Dataset entries
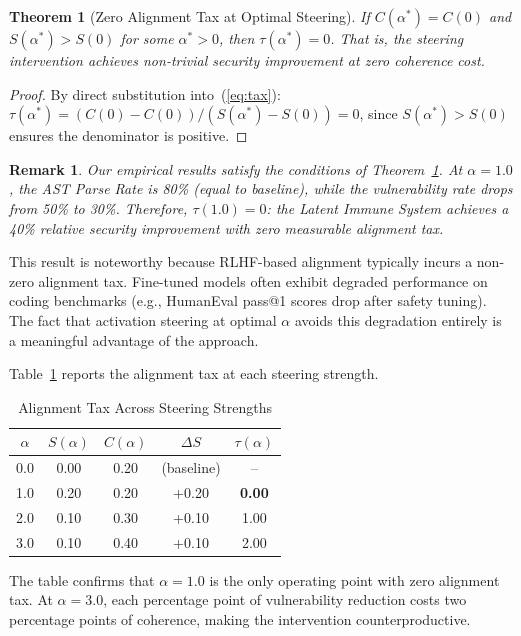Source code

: \documentclass[journal, onecolumn]{IEEEtran}
\newtheorem{theorem}{Theorem}
\newtheorem{remark}{Remark}
\begin{document}
\begin{theorem}[Zero Alignment Tax at Optimal Steering]
\label{thm:tax}
If $C(\alpha^*) = C(0)$ and $S(\alpha^*) > S(0)$ for some $\alpha^* > 0$, then $\tau(\alpha^*) = 0$. That is, the steering intervention achieves non-trivial security improvement at zero coherence cost.
\end{theorem}
\begin{proof}
By direct substitution into~(\ref{eq:tax}): $\tau(\alpha^*) = (C(0) - C(0)) / (S(\alpha^*) - S(0)) = 0$, since $S(\alpha^*) > S(0)$ ensures the denominator is positive.
\end{proof}

\begin{remark}
Our empirical results satisfy the conditions of Theorem~\ref{thm:tax}. At $\alpha = 1.0$, the AST Parse Rate is 80\% (equal to baseline), while the vulnerability rate drops from 50\% to 30\%. Therefore, $\tau(1.0) = 0$: the Latent Immune System achieves a 40\% relative security improvement with zero measurable alignment tax.
\end{remark}

This result is noteworthy because RLHF-based alignment typically incurs a non-zero alignment tax. Fine-tuned models often exhibit degraded performance on coding benchmarks (e.g., HumanEval pass@1 scores drop after safety tuning). The fact that activation steering at optimal $\alpha$ avoids this degradation entirely is a meaningful advantage of the approach.

Table~\ref{tab:tax} reports the alignment tax at each steering strength.

\begin{table}[h]
\centering
\caption{Alignment Tax Across Steering Strengths}
\label{tab:tax}
\begin{tabular}{@{}ccccc@{}}
\toprule
$\alpha$ & $S(\alpha)$ & $C(\alpha)$ & $\Delta S$ & $\tau(\alpha)$ \\ \midrule
0.0 & 0.00 & 0.20 & (baseline) & -- \\
1.0 & 0.20 & 0.20 & +0.20 & \textbf{0.00} \\
2.0 & 0.10 & 0.30 & +0.10 & 1.00 \\
3.0 & 0.10 & 0.40 & +0.10 & 2.00 \\ \bottomrule
\end{tabular}
\end{table}

\noindent The table confirms that $\alpha = 1.0$ is the only operating point with zero alignment tax. At $\alpha = 3.0$, each percentage point of vulnerability reduction costs two percentage points of coherence, making the intervention counterproductive.
\end{document}
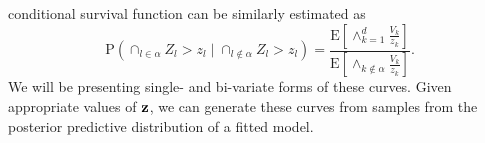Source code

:   conditional survival function can be similarly estimated as
  \begin{equation}
    \label{eqn:condsurv2df}
    \text{P}\left(\cap_{l \in \alpha} Z_l > z_l \mid \cap_{l\not\in\alpha} Z_l > z_l\right) =
      \frac{\text{E}\left[\wedge_{k = 1}^d \frac{V_k}{z_k}\right]}{\text{E}\left[\wedge_{k \not\in\alpha}\frac{V_k}{z_k}\right]}.
  \end{equation}
  We will be presenting single- and bi-variate forms of these curves.   Given appropriate values of
  ${\bf z}$, we can generate these curves from samples from the posterior predictive distribution of
  a fitted model.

• [WORK INSTRUCTION]: What is needed here is an exact copy of all the entries, without the pictures.

• [SOLUTION FOR THIS TASK]:
Source code

: \documentclass[journal, onecolumn]{IEEEtran}
\newtheorem{theorem}{Theorem}
\newtheorem{remark}{Remark}
\begin{document}
\begin{theorem}[Zero Alignment Tax at Optimal Steering]
\label{thm:tax}
If $C(\alpha^*) = C(0)$ and $S(\alpha^*) > S(0)$ for some $\alpha^* > 0$, then $\tau(\alpha^*) = 0$. That is, the steering intervention achieves non-trivial security improvement at zero coherence cost.
\end{theorem}
\begin{proof}
By direct substitution into~(\ref{eq:tax}): $\tau(\alpha^*) = (C(0) - C(0)) / (S(\alpha^*) - S(0)) = 0$, since $S(\alpha^*) > S(0)$ ensures the denominator is positive.
\end{proof}

\begin{remark}
Our empirical results satisfy the conditions of Theorem~\ref{thm:tax}. At $\alpha = 1.0$, the AST Parse Rate is 80\% (equal to baseline), while the vulnerability rate drops from 50\% to 30\%. Therefore, $\tau(1.0) = 0$: the Latent Immune System achieves a 40\% relative security improvement with zero measurable alignment tax.
\end{remark}

This result is noteworthy because RLHF-based alignment typically incurs a non-zero alignment tax. Fine-tuned models often exhibit degraded performance on coding benchmarks (e.g., HumanEval pass@1 scores drop after safety tuning). The fact that activation steering at optimal $\alpha$ avoids this degradation entirely is a meaningful advantage of the approach.

Table~\ref{tab:tax} reports the alignment tax at each steering strength.

\begin{table}[h]
\centering
\caption{Alignment Tax Across Steering Strengths}
\label{tab:tax}
\begin{tabular}{@{}ccccc@{}}
\toprule
$\alpha$ & $S(\alpha)$ & $C(\alpha)$ & $\Delta S$ & $\tau(\alpha)$ \\ \midrule
0.0 & 0.00 & 0.20 & (baseline) & -- \\
1.0 & 0.20 & 0.20 & +0.20 & \textbf{0.00} \\
2.0 & 0.10 & 0.30 & +0.10 & 1.00 \\
3.0 & 0.10 & 0.40 & +0.10 & 2.00 \\ \bottomrule
\end{tabular}
\end{table}

\noindent The table confirms that $\alpha = 1.0$ is the only operating point with zero alignment tax. At $\alpha = 3.0$, each percentage point of vulnerability reduction costs two percentage points of coherence, making the intervention counterproductive.
\end{document}
Source code

:   conditional survival function can be similarly estimated as
  \begin{equation}
    \label{eqn:condsurv2df}
    \text{P}\left(\cap_{l \in \alpha} Z_l > z_l \mid \cap_{l\not\in\alpha} Z_l > z_l\right) =
      \frac{\text{E}\left[\wedge_{k = 1}^d \frac{V_k}{z_k}\right]}{\text{E}\left[\wedge_{k \not\in\alpha}\frac{V_k}{z_k}\right]}.
  \end{equation}
  We will be presenting single- and bi-variate forms of these curves.   Given appropriate values of
  ${\bf z}$, we can generate these curves from samples from the posterior predictive distribution of
  a fitted model.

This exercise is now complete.